> Task instructions
Give back exactly the lines of the data below, starting with the line that has "tier ratings, starting" and going on through the line that has "during governments, 2004–2014*".

> Task input
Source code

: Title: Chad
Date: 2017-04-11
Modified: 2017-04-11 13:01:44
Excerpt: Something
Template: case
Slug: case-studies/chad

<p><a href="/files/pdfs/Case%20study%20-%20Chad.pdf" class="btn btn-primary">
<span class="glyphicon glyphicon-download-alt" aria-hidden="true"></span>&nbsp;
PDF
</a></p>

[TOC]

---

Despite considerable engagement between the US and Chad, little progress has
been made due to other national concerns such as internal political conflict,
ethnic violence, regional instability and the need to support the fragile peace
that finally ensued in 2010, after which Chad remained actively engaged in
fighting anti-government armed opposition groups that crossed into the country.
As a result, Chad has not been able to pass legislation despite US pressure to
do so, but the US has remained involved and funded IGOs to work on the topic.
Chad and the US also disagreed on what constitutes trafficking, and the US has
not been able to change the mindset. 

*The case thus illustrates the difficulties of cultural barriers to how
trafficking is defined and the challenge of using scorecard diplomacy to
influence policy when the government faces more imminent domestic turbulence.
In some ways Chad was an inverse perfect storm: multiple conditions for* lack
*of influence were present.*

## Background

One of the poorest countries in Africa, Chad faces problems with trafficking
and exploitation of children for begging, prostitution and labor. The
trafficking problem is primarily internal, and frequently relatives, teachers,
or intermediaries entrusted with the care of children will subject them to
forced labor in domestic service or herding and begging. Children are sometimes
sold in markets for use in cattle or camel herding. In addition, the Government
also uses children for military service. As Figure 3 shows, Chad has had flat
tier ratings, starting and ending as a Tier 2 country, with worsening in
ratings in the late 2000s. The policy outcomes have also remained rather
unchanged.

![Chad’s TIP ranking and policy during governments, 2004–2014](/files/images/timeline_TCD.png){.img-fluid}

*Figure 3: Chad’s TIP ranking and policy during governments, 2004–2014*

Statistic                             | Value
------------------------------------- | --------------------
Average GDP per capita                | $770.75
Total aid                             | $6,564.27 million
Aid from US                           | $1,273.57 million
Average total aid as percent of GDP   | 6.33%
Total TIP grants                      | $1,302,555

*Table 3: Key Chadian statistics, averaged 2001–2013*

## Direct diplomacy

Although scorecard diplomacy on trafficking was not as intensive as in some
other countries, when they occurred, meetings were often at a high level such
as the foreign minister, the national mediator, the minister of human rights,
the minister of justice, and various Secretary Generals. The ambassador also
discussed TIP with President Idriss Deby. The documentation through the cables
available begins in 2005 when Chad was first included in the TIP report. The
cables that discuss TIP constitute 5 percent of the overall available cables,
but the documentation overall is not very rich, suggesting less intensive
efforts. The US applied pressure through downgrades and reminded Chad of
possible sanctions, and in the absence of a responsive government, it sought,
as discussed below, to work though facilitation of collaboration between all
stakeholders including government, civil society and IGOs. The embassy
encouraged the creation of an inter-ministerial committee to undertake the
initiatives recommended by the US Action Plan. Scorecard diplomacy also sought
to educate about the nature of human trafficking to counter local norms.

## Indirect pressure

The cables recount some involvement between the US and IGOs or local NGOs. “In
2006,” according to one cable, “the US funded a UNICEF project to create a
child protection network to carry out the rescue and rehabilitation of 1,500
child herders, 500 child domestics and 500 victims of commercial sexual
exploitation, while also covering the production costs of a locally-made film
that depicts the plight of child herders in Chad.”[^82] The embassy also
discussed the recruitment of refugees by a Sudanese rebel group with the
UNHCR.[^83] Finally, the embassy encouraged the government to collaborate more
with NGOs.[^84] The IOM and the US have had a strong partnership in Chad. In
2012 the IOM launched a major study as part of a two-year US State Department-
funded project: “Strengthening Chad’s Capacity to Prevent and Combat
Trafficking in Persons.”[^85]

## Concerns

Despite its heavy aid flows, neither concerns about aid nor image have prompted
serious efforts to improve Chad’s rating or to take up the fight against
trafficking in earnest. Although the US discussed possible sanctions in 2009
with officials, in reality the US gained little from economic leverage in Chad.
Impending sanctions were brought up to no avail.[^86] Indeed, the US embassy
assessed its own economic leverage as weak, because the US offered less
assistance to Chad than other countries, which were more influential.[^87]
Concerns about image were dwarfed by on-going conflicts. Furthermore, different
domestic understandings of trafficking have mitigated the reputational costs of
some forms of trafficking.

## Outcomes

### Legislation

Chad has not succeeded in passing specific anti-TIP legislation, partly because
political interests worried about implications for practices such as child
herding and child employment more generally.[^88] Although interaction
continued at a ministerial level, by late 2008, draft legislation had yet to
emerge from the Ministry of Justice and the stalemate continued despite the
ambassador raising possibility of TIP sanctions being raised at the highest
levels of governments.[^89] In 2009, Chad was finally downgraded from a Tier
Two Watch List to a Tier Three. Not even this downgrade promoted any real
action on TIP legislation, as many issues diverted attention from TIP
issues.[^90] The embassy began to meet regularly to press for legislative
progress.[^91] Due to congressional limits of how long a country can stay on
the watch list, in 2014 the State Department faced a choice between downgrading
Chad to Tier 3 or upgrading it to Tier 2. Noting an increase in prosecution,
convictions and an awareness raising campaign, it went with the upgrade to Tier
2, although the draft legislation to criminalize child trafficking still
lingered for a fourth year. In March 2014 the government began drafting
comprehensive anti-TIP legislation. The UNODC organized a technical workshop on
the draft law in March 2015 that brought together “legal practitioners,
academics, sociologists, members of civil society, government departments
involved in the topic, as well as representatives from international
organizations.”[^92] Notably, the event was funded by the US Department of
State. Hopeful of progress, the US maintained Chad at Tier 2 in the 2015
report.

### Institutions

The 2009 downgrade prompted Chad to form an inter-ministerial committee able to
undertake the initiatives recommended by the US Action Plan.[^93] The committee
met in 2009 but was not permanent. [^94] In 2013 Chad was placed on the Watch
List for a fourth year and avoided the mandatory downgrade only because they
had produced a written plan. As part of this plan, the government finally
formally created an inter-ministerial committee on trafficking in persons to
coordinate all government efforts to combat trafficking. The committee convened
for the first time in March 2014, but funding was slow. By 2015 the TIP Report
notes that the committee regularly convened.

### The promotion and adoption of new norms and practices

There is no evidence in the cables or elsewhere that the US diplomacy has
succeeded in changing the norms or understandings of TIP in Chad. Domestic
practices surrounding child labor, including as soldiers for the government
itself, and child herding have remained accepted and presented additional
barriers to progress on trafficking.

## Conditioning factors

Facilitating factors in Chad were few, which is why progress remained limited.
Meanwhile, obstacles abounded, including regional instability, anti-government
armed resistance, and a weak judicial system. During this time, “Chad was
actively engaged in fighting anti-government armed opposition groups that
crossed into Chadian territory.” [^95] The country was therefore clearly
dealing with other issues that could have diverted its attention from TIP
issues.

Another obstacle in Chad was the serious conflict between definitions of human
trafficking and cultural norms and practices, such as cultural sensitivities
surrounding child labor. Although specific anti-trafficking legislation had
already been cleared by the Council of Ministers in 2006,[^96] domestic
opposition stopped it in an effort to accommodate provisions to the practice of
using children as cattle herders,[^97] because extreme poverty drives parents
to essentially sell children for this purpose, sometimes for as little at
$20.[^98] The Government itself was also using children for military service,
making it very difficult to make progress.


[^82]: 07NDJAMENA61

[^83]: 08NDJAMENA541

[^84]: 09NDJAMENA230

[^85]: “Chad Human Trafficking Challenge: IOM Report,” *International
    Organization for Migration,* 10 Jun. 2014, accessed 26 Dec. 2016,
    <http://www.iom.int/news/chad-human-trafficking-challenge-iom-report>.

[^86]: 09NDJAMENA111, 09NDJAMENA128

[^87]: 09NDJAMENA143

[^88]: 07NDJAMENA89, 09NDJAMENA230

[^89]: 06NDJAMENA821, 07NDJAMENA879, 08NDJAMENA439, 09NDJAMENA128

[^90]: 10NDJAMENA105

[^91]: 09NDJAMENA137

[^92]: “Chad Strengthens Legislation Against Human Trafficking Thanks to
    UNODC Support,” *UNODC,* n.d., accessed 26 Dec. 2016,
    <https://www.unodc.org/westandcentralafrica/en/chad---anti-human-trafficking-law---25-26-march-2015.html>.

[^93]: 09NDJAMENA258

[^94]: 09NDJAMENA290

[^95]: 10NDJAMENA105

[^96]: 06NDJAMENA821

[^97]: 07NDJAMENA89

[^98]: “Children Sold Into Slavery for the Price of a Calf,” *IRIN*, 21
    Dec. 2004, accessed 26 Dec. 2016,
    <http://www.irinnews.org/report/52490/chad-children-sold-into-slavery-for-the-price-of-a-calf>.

> Answer section
tier ratings, starting and ending as a Tier 2 country, with worsening in
ratings in the late 2000s. The policy outcomes have also remained rather
unchanged.

![Chad’s TIP ranking and policy during governments, 2004–2014](/files/images/timeline_TCD.png){.img-fluid}

*Figure 3: Chad’s TIP ranking and policy during governments, 2004–2014*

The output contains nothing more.